TV show gets high marks for making adults look dumb

March 12, 2007|By Kevin Cowherd | Kevin Cowherd,Sun columnist

Looking for something on TV the whole family can enjoy - only to feel humiliated and depressed afterward?

Got just the ticket: the new hit Fox show Are You Smarter than a 5th Grader?

We'll get to the humiliating and depressing part in a minute.

If you haven't seen it, Are You Smarter? is a quiz show where adults get asked questions supposedly found in elementary school textbooks.

Naturally, these loser adults stumble and sweat over the answers, while a bunch of cute fifth-graders on the set smirk and offer help.

And when the loser adult washes out of the game, he or she has to look into the camera and sheepishly declare to the American people: "I am not smarter than a fifth-grader."

Great.

How'd you like to put that on your resume?

Or how'd you like to have people whispering when you go to the coffee machine at work: "There goes O'Brien. I saw him on TV. He's dumber than a fifth-grader"?

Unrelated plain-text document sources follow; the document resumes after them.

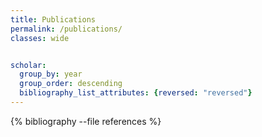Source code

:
 ```yaml
---
title: Publications
permalink: /publications/
classes: wide


scholar:
  group_by: year
  group_order: descending
  bibliography_list_attributes: {reversed: "reversed"}
---
```


{% bibliography --file references %}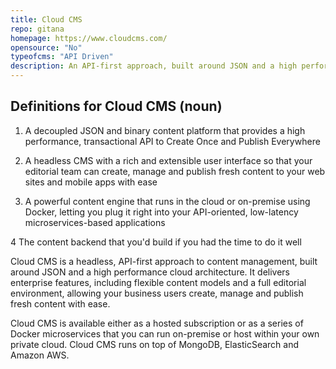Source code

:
 ```yaml
---
title: Cloud CMS
repo: gitana
homepage: https://www.cloudcms.com/
opensource: "No"
typeofcms: "API Driven"
description: An API-first approach, built around JSON and a high performance cloud architecture.
---
```

## Definitions for Cloud CMS (noun)

1. A decoupled JSON and binary content platform that provides a high performance, transactional API to Create Once and Publish Everywhere

2. A headless CMS with a rich and extensible user interface so that your editorial team can create, manage and publish fresh content to your web sites and mobile apps with ease

3. A powerful content engine that runs in the cloud or on-premise using Docker, letting you plug it right into your API-oriented, low-latency microservices-based applications

4 The content backend that you'd build if you had the time to do it well

Cloud CMS is a headless, API-first approach to content management, built around JSON and a high performance cloud architecture. It delivers enterprise features, including flexible content models and a full editorial environment, allowing your business users create, manage and publish fresh content with ease.

Cloud CMS is available either as a hosted subscription or as a series of Docker microservices that you can run on-premise or host within your own private cloud. Cloud CMS runs on top of MongoDB, ElasticSearch and Amazon AWS.
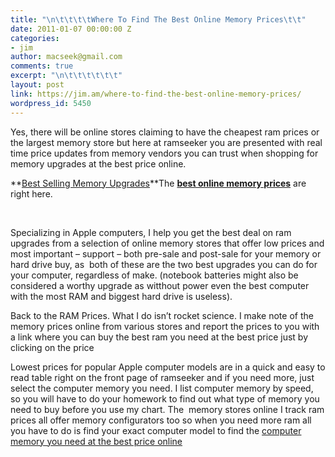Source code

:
 ```yaml
---
title: "\n\t\t\t\tWhere To Find The Best Online Memory Prices\t\t"
date: 2011-01-07 00:00:00 Z
categories:
- jim
author: macseek@gmail.com
comments: true
excerpt: "\n\t\t\t\t\t\t"
layout: post
link: https://jim.am/where-to-find-the-best-online-memory-prices/
wordpress_id: 5450
---
```


Yes, there will be online stores claiming to have the cheapest ram prices or the largest memory store but here at ramseeker you are presented with real time price updates from memory vendors you can trust when shopping for memory upgrades at the best price online.




**[Best Selling Memory Upgrades](http://www.amazon.com/gp/product/B002QQ8IO6/ref=as_li_ss_tl?ie=UTF8&tag=ramseeker-20&linkCode=as2&camp=1789&creative=390957&creativeASIN=B002QQ8IO6)**The **[best online memory prices](http://www.jim.am)** are right here.




 




Specializing in Apple computers, I help you get the best deal on ram upgrades from a selection of online memory stores that offer low prices and most important – support – both pre-sale and post-sale for your memory or hard drive buy, as  both of these are the two best upgrades you can do for your computer, regardless of make. (notebook batteries might also be considered a worthy upgrade as witthout power even the best computer with the most RAM and biggest hard drive is useless).




Back to the RAM Prices. What I do isn’t rocket science. I make note of the memory prices online from various stores and report the prices to you with a link where you can buy the best ram you need at the best price just by clicking on the price




Lowest prices for popular Apple computer models are in a quick and easy to read table right on the front page of ramseeker and if you need more, just select the computer memory you need. I list computer memory by speed, so you will have to do your homework to find out what type of memory you need to buy before you use my chart. The  memory stores online I track ram prices all offer memory configurators too so when you need more ram all you have to do is find your exact computer model to find the [computer memory you need at the best price online](http://www.jim.am)


		
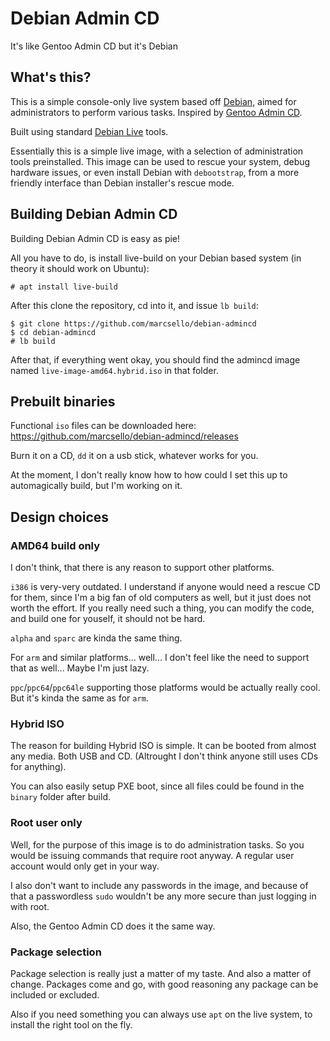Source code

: # Debian Admin CD
It's like Gentoo Admin CD but it's Debian

## What's this?
This is a simple console-only live system based off [Debian](https://www.debian.org), aimed for administrators to perform various tasks. Inspired by [Gentoo Admin CD](https://bugs.gentoo.org/352152).

Built using standard [Debian Live](https://www.debian.org/devel/debian-live/) tools.

Essentially this is a simple live image, with a selection of administration tools preinstalled. This image can be used to rescue your system, debug hardware issues, or even install Debian with `debootstrap`, from a more friendly interface than Debian installer's rescue mode.


## Building Debian Admin CD
Building Debian Admin CD is easy as pie! 

All you have to do, is install live-build on your Debian based system (in theory it should work on Ubuntu):
```
# apt install live-build
```

After this clone the repository, cd into it, and issue `lb build`:

```
$ git clone https://github.com/marcsello/debian-admincd
$ cd debian-admincd
# lb build
```

After that, if everything went okay, you should find the admincd image named `live-image-amd64.hybrid.iso` in that folder.

## Prebuilt binaries

Functional `iso` files can be downloaded here:  
https://github.com/marcsello/debian-admincd/releases

Burn it on a CD, `dd` it on a usb stick, whatever works for you.

At the moment, I don't really know how to how could I set this up to automagically build, but I'm working on it.

## Design choices

### AMD64 build only

I don't think, that there is any reason to support other platforms. 

`i386` is very-very outdated. I understand if anyone would need a rescue CD for them, since I'm a big fan of old computers as well, but it just does not worth the effort. If you really need such a thing, you can modify the code, and build one for youself, it should not be hard.

`alpha` and `sparc` are kinda the same thing.

For `arm` and similar platforms... well... I don't feel like the need to support that as well... Maybe I'm just lazy.

`ppc`/`ppc64`/`ppc64le` supporting those platforms would be actually really cool. But it's kinda the same as for `arm`.

### Hybrid ISO

The reason for building Hybrid ISO is simple. It can be booted from almost any media. Both USB and CD. (Altrought I don't think anyone still uses CDs for anything).

You can also easily setup PXE boot, since all files could be found in the `binary` folder after build.

### Root user only

Well, for the purpose of this image is to do administration tasks. So you would be issuing commands that require root anyway. A regular user account would only get in your way.

I also don't want to include any passwords in the image, and because of that a passwordless `sudo` wouldn't be any more secure than just logging in with root.

Also, the Gentoo Admin CD does it the same way.

### Package selection

Package selection is really just a matter of my taste. And also a matter of change. Packages come and go, with good reasoning any package can be included or excluded.

Also if you need something you can always use `apt` on the live system, to install the right tool on the fly.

Anyway, the show has been a ratings home run, attracting 26.5 million viewers on opening night, the most successful Fox debut ever for a series.

One reason Are You Smarter? has done so well is that it followed American Idol, the monster Fox hit of all time.

(Starting next week, though, Are You Smarter? moves to an earlier time, which means no more Idol lead-in, which means the ratings could drop like a pickup truck pushed off a cliff.)

The other reason the show is so popular is its not-so-subtle theme: ritual humiliation.

If you haven't noticed, ritual humiliation is all the rage these days with TV audiences.

American Idol, of course, has made an art of it, with one horrible performer after another screeching through a song, then enduring a withering review from the evil Simon Cowell and the other hooting judges before slinking off the stage to presumably throw themselves in front of a speeding train.

Now with Are You Smarter? you have adults being ritually humiliated by cute little kids!

Because the adults are so dumb!

See, they're dumber than fifth-graders!

Is that ratings heaven, or what?

By the way, can somebody please explain why Jeff Foxworthy is hosting this show?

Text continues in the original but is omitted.